** Supplied data follows **

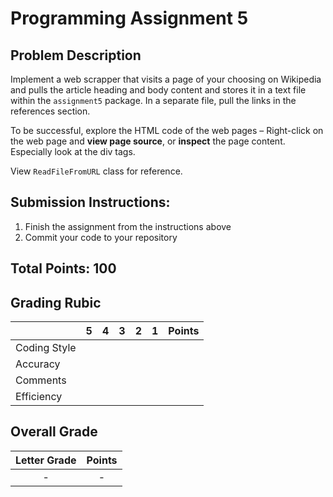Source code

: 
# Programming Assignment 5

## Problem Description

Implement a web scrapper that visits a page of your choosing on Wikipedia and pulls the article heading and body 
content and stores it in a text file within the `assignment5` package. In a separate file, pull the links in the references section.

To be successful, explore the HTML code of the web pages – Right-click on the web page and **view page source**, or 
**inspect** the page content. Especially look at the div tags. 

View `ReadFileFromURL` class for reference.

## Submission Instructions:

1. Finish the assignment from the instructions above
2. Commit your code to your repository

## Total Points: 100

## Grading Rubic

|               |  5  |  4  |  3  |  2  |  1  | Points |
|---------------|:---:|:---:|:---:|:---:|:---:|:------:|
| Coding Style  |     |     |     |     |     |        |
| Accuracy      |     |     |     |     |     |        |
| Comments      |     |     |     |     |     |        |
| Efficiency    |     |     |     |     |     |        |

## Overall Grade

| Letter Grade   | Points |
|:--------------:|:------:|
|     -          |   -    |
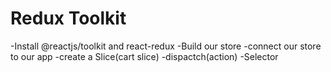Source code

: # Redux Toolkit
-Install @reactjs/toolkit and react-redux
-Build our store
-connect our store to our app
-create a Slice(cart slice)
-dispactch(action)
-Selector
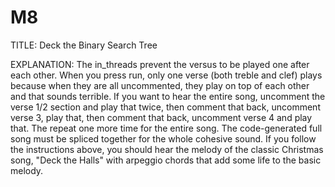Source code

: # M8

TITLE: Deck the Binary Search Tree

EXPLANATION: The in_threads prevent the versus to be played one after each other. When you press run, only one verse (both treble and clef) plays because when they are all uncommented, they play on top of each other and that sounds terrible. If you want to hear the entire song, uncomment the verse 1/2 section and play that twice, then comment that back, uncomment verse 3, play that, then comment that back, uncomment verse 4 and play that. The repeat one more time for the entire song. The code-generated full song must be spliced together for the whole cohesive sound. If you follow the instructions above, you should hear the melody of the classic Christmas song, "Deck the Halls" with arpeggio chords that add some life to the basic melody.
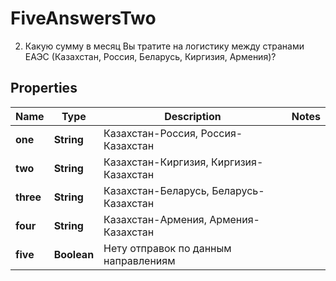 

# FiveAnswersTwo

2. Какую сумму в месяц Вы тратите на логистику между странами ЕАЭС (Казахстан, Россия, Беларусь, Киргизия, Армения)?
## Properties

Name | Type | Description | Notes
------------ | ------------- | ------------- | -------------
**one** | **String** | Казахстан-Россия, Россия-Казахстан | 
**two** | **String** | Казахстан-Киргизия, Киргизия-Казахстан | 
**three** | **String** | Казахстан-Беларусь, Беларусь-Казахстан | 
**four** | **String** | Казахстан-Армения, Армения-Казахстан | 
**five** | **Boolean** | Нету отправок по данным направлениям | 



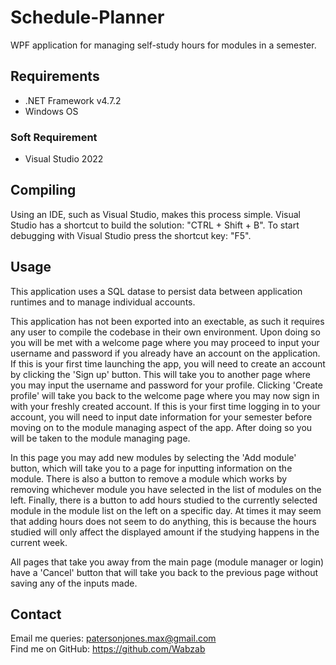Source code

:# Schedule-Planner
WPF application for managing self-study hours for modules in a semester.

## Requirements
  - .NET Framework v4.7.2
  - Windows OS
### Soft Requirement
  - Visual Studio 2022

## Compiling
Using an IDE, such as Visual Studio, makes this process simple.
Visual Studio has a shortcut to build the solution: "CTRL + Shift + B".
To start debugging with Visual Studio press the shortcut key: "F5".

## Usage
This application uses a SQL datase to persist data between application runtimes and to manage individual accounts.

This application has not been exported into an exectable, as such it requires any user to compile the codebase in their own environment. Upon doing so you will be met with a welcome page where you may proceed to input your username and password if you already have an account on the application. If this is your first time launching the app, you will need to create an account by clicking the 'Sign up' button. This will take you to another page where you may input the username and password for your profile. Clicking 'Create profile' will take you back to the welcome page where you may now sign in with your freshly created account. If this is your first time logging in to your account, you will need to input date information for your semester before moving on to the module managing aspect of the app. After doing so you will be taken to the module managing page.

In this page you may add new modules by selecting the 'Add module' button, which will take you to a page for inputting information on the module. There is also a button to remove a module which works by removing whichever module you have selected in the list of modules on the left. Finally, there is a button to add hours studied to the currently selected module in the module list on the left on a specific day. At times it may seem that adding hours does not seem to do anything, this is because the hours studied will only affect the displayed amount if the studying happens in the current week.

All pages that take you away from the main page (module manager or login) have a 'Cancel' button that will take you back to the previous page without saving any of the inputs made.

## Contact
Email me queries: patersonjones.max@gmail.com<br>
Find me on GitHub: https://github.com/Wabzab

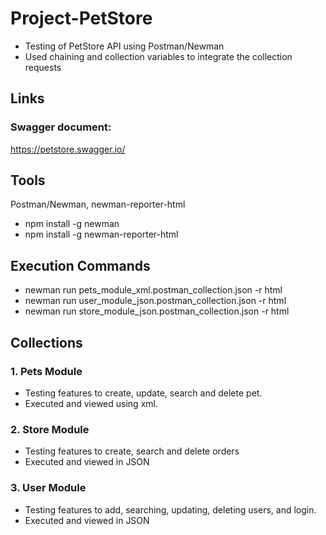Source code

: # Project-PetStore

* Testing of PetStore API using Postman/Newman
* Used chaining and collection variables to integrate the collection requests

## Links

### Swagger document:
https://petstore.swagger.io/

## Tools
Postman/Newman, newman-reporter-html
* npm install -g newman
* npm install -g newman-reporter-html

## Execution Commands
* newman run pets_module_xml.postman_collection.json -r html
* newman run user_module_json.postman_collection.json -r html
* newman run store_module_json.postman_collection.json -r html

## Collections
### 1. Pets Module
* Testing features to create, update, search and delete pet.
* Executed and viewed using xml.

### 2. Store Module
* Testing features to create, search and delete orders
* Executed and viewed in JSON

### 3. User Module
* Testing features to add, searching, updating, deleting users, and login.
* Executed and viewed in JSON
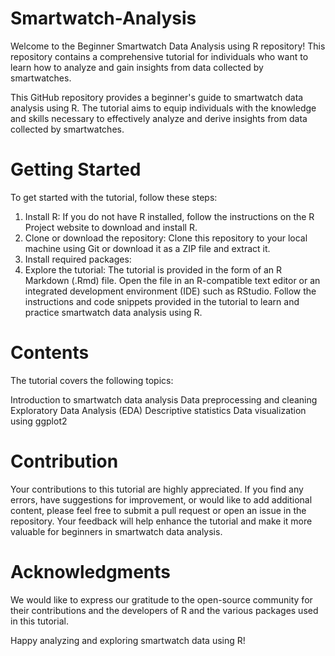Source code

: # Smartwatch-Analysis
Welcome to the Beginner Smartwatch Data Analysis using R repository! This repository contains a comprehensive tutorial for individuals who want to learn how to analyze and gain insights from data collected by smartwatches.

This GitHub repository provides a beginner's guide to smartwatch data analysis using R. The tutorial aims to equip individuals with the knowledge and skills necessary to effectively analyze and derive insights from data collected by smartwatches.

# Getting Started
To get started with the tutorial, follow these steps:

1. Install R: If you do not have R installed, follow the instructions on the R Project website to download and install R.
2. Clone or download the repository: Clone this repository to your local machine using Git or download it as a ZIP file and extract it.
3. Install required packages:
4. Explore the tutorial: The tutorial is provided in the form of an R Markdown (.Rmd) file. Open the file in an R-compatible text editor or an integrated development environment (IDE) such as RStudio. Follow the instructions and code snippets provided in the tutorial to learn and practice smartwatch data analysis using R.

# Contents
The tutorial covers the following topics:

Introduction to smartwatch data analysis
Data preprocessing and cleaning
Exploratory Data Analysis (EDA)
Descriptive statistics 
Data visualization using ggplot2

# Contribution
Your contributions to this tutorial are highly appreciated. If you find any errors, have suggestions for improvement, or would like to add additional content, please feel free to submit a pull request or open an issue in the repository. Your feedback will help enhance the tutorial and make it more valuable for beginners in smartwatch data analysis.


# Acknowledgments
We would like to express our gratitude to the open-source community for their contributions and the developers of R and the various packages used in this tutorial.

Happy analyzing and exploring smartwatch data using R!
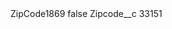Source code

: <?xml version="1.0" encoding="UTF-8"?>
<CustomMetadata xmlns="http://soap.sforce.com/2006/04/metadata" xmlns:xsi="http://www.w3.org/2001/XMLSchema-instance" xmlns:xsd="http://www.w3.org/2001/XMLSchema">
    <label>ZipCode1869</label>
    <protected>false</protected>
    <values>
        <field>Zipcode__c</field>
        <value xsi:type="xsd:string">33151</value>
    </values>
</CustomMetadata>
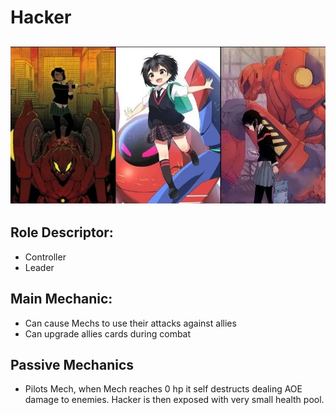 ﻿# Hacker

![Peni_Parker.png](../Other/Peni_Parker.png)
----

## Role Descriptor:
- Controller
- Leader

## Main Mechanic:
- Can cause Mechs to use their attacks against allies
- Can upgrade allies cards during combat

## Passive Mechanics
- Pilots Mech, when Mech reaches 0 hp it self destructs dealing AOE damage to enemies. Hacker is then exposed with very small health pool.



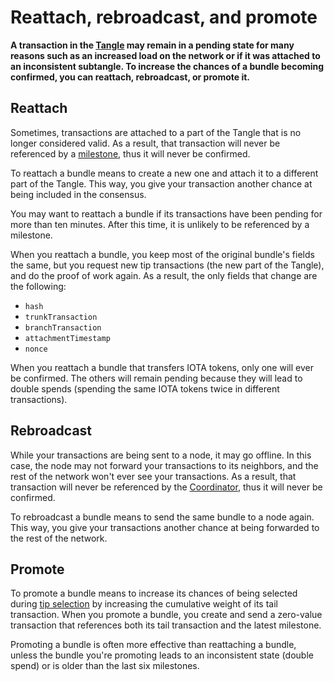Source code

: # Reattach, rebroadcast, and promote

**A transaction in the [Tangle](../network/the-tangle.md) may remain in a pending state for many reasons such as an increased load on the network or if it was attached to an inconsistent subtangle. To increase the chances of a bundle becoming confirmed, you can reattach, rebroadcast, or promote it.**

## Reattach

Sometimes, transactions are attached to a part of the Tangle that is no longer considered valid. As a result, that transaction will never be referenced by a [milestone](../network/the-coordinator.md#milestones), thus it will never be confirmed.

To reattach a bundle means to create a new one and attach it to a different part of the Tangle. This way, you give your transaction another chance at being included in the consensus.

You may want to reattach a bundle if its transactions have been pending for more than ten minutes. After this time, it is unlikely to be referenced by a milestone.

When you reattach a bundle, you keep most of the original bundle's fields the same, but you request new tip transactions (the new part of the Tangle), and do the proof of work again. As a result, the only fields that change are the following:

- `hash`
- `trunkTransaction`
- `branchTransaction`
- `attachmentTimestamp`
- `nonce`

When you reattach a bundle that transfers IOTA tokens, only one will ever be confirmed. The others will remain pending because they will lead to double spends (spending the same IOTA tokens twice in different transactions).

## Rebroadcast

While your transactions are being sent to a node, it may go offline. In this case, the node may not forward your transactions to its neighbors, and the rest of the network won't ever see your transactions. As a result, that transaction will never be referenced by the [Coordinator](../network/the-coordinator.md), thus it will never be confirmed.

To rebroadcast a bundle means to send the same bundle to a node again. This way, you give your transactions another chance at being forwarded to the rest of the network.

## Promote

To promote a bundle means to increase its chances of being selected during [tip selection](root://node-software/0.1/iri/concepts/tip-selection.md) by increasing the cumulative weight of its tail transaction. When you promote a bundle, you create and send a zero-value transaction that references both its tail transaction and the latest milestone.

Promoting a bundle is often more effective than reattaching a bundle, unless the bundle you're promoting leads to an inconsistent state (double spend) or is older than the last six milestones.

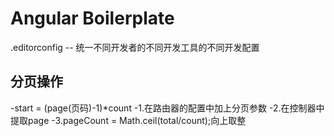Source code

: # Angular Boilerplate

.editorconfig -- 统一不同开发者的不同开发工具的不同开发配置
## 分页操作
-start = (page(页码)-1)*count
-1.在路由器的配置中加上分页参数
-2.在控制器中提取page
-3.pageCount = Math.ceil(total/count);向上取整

** End of Supplied data **

**Exercise details**
Within the material, find all lines that hold the word "shortcut" and show them.

**Finished exercise**
Visual Studio has a shortcut to build the solution: "CTRL + Shift + B".
To start debugging with Visual Studio press the shortcut key: "F5".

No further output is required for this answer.